Pour la nouvelle station-service que nous avons inaugurée récemment, elle est à la hauteur de l’attente de nos clients à tous les niveaux grâce à la nouvelle dynamique que nous lui avons insufflée. C’est la plus grosse du réseau Agil en termes de ventes de carburant, atteignant jusqu’à 50.000 litres par jour. Nous ambitionnons de transformer la majorité de nos autres stations sur ce même modèle. Le programme de mise à niveau que nous avons engagé se poursuit. Certes, on ne peut pas transformer nos 225 stations d’un coup, d’autant que nombreuses d’entre elles sont en très bon état. Dans certaines régions de l’intérieur, il existe encore quelques stations qui datent mais le programme de réaménagement existe.
Chaque année, nous prenons 4 à 5 stations que nous renouvelons. En 2024, nous avons eu de nouvelles créations de stations à Ben Guerdane, à Akouda et à Sfax (Lafrane) qui sont entrées en exploitation, en attendant une 4e station à Djerba-Ajim en cours de construction qui sera prête d’ici la fin de l’année en cours. Nous avons également deux nouvelles stations en projet sur le tronçon autoroutier Sfax-Gabès. L’une en direction de Gabès (niveau Ghraiba, gouvernorat de Sfax), et l’autre en remontant vers Tunis (du côté de Sidi Makhlouf dans le gouvernorat de Médenine, au tout début de l’autoroute). Nous avons obtenu les accords nécessaires pour leur réalisation. Elles devront être opérationnelles avant la fin de l’année 2025.

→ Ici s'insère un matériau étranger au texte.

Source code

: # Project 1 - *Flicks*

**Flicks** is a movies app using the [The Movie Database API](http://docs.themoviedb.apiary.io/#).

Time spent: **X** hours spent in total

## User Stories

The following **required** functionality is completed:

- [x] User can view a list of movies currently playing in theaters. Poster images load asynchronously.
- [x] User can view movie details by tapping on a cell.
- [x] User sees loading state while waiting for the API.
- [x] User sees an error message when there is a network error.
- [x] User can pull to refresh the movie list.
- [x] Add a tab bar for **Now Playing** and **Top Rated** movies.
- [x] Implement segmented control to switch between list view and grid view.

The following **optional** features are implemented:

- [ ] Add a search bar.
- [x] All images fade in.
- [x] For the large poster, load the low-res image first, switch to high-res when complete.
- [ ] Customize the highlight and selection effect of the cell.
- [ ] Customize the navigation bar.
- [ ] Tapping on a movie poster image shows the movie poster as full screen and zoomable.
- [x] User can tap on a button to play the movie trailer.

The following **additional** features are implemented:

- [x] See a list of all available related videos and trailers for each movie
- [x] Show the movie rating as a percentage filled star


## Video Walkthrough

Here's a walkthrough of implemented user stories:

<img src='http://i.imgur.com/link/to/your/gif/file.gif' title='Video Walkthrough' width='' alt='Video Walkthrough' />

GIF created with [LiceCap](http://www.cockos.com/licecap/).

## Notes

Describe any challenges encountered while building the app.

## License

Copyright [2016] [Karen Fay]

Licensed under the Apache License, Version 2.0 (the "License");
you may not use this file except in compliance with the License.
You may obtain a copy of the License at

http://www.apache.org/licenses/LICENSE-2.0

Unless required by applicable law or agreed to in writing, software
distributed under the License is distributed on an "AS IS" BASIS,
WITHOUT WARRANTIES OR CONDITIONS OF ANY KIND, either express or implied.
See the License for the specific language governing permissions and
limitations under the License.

En 2021, la SNDP a signé avec la STEG la possibilité de vendre de l’électricité pour les voitures électriques. Où en est le projet actuellement ?
Il ne s’agira pas de vente de l’électricité en elle-même, mais une vente de services. Cela a été approuvé officiellement entre les parties, notamment la STEG, l’ANME (Agence nationale de maîtrise de l’énergie) et la SNDP, sous la tutelle bien-sûr du ministère de l’Industrie, des Mines et de l’Energie. Cependant, les coûts de ces services n’ont pas été déterminés à ce jour mais ils le seront avant la fin de l’année. Il y a des propositions en cours, il faudra aussi peut-être un projet de loi à présenter à l’ARP. Le service payé devra être, dans tous les cas, inférieur à celui de l’essence par rapport au chargement et à la distance parcourue. Par exemple, si le coût de la recharge est de 50 dinars, il faudrait que cela soit l’équivalent en valeur de 100 dinars de carburant en km parcourus. Cela permettra donc des économies; sinon quel intérêt pour les voitures électriques ?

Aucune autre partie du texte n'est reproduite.